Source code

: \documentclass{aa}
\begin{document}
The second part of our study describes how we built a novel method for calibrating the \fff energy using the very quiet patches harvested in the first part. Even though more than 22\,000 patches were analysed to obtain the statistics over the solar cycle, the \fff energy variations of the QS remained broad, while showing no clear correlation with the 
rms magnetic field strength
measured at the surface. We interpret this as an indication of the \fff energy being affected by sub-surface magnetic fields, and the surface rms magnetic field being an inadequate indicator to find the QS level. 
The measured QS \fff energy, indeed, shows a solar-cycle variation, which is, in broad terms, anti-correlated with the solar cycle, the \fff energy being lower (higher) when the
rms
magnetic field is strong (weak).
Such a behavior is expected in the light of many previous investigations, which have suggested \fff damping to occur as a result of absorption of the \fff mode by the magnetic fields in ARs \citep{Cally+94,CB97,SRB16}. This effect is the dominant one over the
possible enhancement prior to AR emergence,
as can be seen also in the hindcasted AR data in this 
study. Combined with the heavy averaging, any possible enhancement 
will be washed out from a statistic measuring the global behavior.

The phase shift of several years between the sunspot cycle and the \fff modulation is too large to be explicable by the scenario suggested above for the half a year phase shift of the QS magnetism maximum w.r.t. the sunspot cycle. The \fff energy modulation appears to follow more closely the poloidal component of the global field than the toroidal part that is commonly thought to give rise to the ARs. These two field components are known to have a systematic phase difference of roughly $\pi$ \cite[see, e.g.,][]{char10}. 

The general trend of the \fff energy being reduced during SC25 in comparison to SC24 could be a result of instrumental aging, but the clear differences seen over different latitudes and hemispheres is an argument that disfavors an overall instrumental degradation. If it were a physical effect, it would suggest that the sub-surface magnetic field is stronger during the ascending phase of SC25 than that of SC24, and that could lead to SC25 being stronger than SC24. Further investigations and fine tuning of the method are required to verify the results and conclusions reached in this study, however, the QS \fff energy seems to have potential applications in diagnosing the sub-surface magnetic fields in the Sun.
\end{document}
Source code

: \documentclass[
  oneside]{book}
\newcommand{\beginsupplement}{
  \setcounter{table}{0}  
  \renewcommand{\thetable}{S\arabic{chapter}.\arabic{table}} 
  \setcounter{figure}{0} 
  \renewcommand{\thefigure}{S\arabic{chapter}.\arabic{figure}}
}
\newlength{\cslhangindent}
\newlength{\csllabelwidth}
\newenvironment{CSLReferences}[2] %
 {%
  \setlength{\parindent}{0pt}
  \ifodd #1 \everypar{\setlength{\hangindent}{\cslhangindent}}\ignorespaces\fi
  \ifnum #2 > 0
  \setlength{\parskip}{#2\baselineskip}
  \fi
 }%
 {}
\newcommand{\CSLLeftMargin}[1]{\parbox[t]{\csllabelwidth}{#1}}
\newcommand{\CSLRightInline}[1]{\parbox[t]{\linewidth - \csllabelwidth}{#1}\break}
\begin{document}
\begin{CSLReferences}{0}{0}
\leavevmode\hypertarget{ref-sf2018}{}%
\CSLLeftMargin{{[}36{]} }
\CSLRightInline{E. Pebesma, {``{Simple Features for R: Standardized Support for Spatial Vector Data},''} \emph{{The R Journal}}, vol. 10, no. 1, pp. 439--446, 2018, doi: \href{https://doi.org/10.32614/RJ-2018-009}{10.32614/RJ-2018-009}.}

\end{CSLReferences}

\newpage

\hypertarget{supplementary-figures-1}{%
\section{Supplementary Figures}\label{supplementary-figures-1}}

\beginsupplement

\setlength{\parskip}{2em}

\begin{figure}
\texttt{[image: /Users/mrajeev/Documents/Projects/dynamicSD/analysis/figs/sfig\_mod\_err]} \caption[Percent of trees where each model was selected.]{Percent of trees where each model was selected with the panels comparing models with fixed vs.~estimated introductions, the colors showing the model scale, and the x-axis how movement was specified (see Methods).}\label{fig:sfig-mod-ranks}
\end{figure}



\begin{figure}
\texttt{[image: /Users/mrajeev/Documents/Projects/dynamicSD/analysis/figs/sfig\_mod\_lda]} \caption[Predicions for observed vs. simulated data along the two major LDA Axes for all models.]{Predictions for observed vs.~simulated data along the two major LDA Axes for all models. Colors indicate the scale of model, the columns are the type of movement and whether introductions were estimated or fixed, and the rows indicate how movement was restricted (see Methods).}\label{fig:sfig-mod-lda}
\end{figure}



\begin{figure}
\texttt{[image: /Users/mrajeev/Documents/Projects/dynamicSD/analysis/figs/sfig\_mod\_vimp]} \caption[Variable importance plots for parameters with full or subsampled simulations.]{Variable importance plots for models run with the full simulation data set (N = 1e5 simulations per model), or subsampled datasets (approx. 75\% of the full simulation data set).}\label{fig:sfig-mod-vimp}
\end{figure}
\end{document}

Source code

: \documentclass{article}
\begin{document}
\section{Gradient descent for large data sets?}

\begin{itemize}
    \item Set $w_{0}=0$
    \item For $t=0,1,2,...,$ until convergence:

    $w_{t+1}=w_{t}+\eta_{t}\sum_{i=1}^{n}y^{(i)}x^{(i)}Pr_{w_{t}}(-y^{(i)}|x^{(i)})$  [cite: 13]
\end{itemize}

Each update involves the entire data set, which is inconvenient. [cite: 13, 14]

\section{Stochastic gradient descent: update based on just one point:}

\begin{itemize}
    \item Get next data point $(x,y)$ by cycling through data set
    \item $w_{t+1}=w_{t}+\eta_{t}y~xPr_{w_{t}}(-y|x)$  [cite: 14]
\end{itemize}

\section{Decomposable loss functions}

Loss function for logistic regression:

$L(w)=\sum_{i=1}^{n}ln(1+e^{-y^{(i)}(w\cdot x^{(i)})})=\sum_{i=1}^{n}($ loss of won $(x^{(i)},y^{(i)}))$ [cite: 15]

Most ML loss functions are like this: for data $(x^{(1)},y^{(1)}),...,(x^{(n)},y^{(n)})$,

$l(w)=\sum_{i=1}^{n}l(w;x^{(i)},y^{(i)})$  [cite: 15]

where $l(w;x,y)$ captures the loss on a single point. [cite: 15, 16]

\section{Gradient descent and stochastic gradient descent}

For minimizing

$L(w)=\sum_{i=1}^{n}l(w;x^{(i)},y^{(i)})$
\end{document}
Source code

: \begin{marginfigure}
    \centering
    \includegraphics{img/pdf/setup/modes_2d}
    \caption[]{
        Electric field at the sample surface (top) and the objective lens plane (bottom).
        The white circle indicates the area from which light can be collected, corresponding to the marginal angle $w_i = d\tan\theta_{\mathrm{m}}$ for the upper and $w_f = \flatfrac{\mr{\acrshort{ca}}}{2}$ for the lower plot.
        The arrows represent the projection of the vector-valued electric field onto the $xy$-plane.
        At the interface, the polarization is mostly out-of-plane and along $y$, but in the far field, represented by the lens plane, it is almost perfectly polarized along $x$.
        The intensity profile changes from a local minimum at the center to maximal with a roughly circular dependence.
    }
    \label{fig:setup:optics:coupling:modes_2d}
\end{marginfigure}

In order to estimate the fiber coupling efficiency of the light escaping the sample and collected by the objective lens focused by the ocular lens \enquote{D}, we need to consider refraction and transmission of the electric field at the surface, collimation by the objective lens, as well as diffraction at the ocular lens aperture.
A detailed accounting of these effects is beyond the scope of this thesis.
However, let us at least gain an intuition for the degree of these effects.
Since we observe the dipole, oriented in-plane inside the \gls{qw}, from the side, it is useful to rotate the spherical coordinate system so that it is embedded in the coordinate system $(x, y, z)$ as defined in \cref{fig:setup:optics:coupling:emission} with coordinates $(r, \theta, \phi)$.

-*-

- **Your goal**:
Exactly as they appear above, return all of the records.

- **Expected answer**:
Source code

: \documentclass{aa}
\begin{document}
The second part of our study describes how we built a novel method for calibrating the \fff energy using the very quiet patches harvested in the first part. Even though more than 22\,000 patches were analysed to obtain the statistics over the solar cycle, the \fff energy variations of the QS remained broad, while showing no clear correlation with the 
rms magnetic field strength
measured at the surface. We interpret this as an indication of the \fff energy being affected by sub-surface magnetic fields, and the surface rms magnetic field being an inadequate indicator to find the QS level. 
The measured QS \fff energy, indeed, shows a solar-cycle variation, which is, in broad terms, anti-correlated with the solar cycle, the \fff energy being lower (higher) when the
rms
magnetic field is strong (weak).
Such a behavior is expected in the light of many previous investigations, which have suggested \fff damping to occur as a result of absorption of the \fff mode by the magnetic fields in ARs \citep{Cally+94,CB97,SRB16}. This effect is the dominant one over the
possible enhancement prior to AR emergence,
as can be seen also in the hindcasted AR data in this 
study. Combined with the heavy averaging, any possible enhancement 
will be washed out from a statistic measuring the global behavior.

The phase shift of several years between the sunspot cycle and the \fff modulation is too large to be explicable by the scenario suggested above for the half a year phase shift of the QS magnetism maximum w.r.t. the sunspot cycle. The \fff energy modulation appears to follow more closely the poloidal component of the global field than the toroidal part that is commonly thought to give rise to the ARs. These two field components are known to have a systematic phase difference of roughly $\pi$ \cite[see, e.g.,][]{char10}. 

The general trend of the \fff energy being reduced during SC25 in comparison to SC24 could be a result of instrumental aging, but the clear differences seen over different latitudes and hemispheres is an argument that disfavors an overall instrumental degradation. If it were a physical effect, it would suggest that the sub-surface magnetic field is stronger during the ascending phase of SC25 than that of SC24, and that could lead to SC25 being stronger than SC24. Further investigations and fine tuning of the method are required to verify the results and conclusions reached in this study, however, the QS \fff energy seems to have potential applications in diagnosing the sub-surface magnetic fields in the Sun.
\end{document}
Source code

: \documentclass[
  oneside]{book}
\newcommand{\beginsupplement}{
  \setcounter{table}{0}  
  \renewcommand{\thetable}{S\arabic{chapter}.\arabic{table}} 
  \setcounter{figure}{0} 
  \renewcommand{\thefigure}{S\arabic{chapter}.\arabic{figure}}
}
\newlength{\cslhangindent}
\newlength{\csllabelwidth}
\newenvironment{CSLReferences}[2] %
 {%
  \setlength{\parindent}{0pt}
  \ifodd #1 \everypar{\setlength{\hangindent}{\cslhangindent}}\ignorespaces\fi
  \ifnum #2 > 0
  \setlength{\parskip}{#2\baselineskip}
  \fi
 }%
 {}
\newcommand{\CSLLeftMargin}[1]{\parbox[t]{\csllabelwidth}{#1}}
\newcommand{\CSLRightInline}[1]{\parbox[t]{\linewidth - \csllabelwidth}{#1}\break}
\begin{document}
\begin{CSLReferences}{0}{0}
\leavevmode\hypertarget{ref-sf2018}{}%
\CSLLeftMargin{{[}36{]} }
\CSLRightInline{E. Pebesma, {``{Simple Features for R: Standardized Support for Spatial Vector Data},''} \emph{{The R Journal}}, vol. 10, no. 1, pp. 439--446, 2018, doi: \href{https://doi.org/10.32614/RJ-2018-009}{10.32614/RJ-2018-009}.}

\end{CSLReferences}

\newpage

\hypertarget{supplementary-figures-1}{%
\section{Supplementary Figures}\label{supplementary-figures-1}}

\beginsupplement

\setlength{\parskip}{2em}

\begin{figure}
\texttt{[image: /Users/mrajeev/Documents/Projects/dynamicSD/analysis/figs/sfig\_mod\_err]} \caption[Percent of trees where each model was selected.]{Percent of trees where each model was selected with the panels comparing models with fixed vs.~estimated introductions, the colors showing the model scale, and the x-axis how movement was specified (see Methods).}\label{fig:sfig-mod-ranks}
\end{figure}



\begin{figure}
\texttt{[image: /Users/mrajeev/Documents/Projects/dynamicSD/analysis/figs/sfig\_mod\_lda]} \caption[Predicions for observed vs. simulated data along the two major LDA Axes for all models.]{Predictions for observed vs.~simulated data along the two major LDA Axes for all models. Colors indicate the scale of model, the columns are the type of movement and whether introductions were estimated or fixed, and the rows indicate how movement was restricted (see Methods).}\label{fig:sfig-mod-lda}
\end{figure}



\begin{figure}
\texttt{[image: /Users/mrajeev/Documents/Projects/dynamicSD/analysis/figs/sfig\_mod\_vimp]} \caption[Variable importance plots for parameters with full or subsampled simulations.]{Variable importance plots for models run with the full simulation data set (N = 1e5 simulations per model), or subsampled datasets (approx. 75\% of the full simulation data set).}\label{fig:sfig-mod-vimp}
\end{figure}
\end{document}

Source code

: \documentclass{article}
\begin{document}
\section{Gradient descent for large data sets?}

\begin{itemize}
    \item Set $w_{0}=0$
    \item For $t=0,1,2,...,$ until convergence:

    $w_{t+1}=w_{t}+\eta_{t}\sum_{i=1}^{n}y^{(i)}x^{(i)}Pr_{w_{t}}(-y^{(i)}|x^{(i)})$  [cite: 13]
\end{itemize}

Each update involves the entire data set, which is inconvenient. [cite: 13, 14]

\section{Stochastic gradient descent: update based on just one point:}

\begin{itemize}
    \item Get next data point $(x,y)$ by cycling through data set
    \item $w_{t+1}=w_{t}+\eta_{t}y~xPr_{w_{t}}(-y|x)$  [cite: 14]
\end{itemize}

\section{Decomposable loss functions}

Loss function for logistic regression:

$L(w)=\sum_{i=1}^{n}ln(1+e^{-y^{(i)}(w\cdot x^{(i)})})=\sum_{i=1}^{n}($ loss of won $(x^{(i)},y^{(i)}))$ [cite: 15]

Most ML loss functions are like this: for data $(x^{(1)},y^{(1)}),...,(x^{(n)},y^{(n)})$,

$l(w)=\sum_{i=1}^{n}l(w;x^{(i)},y^{(i)})$  [cite: 15]

where $l(w;x,y)$ captures the loss on a single point. [cite: 15, 16]

\section{Gradient descent and stochastic gradient descent}

For minimizing

$L(w)=\sum_{i=1}^{n}l(w;x^{(i)},y^{(i)})$
\end{document}
Source code

: \begin{marginfigure}
    \centering
    \includegraphics{img/pdf/setup/modes_2d}
    \caption[]{
        Electric field at the sample surface (top) and the objective lens plane (bottom).
        The white circle indicates the area from which light can be collected, corresponding to the marginal angle $w_i = d\tan\theta_{\mathrm{m}}$ for the upper and $w_f = \flatfrac{\mr{\acrshort{ca}}}{2}$ for the lower plot.
        The arrows represent the projection of the vector-valued electric field onto the $xy$-plane.
        At the interface, the polarization is mostly out-of-plane and along $y$, but in the far field, represented by the lens plane, it is almost perfectly polarized along $x$.
        The intensity profile changes from a local minimum at the center to maximal with a roughly circular dependence.
    }
    \label{fig:setup:optics:coupling:modes_2d}
\end{marginfigure}

In order to estimate the fiber coupling efficiency of the light escaping the sample and collected by the objective lens focused by the ocular lens \enquote{D}, we need to consider refraction and transmission of the electric field at the surface, collimation by the objective lens, as well as diffraction at the ocular lens aperture.
A detailed accounting of these effects is beyond the scope of this thesis.
However, let us at least gain an intuition for the degree of these effects.
Since we observe the dipole, oriented in-plane inside the \gls{qw}, from the side, it is useful to rotate the spherical coordinate system so that it is embedded in the coordinate system $(x, y, z)$ as defined in \cref{fig:setup:optics:coupling:emission} with coordinates $(r, \theta, \phi)$.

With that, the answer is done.